TASK GOAL
A complete and exact copy of the entries below is the expected result.

PROVIDED INFORMATION
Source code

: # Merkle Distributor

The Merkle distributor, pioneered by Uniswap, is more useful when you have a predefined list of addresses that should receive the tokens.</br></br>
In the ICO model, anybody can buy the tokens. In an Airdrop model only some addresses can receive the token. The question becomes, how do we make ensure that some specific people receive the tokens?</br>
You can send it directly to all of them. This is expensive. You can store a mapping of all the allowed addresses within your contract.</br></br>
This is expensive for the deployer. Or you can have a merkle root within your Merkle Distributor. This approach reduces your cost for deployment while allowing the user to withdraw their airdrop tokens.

YOUR SOLUTION
Source code

: # Merkle Distributor

The Merkle distributor, pioneered by Uniswap, is more useful when you have a predefined list of addresses that should receive the tokens.</br></br>
In the ICO model, anybody can buy the tokens. In an Airdrop model only some addresses can receive the token. The question becomes, how do we make ensure that some specific people receive the tokens?</br>
You can send it directly to all of them. This is expensive. You can store a mapping of all the allowed addresses within your contract.</br></br>
This is expensive for the deployer. Or you can have a merkle root within your Merkle Distributor. This approach reduces your cost for deployment while allowing the user to withdraw their airdrop tokens.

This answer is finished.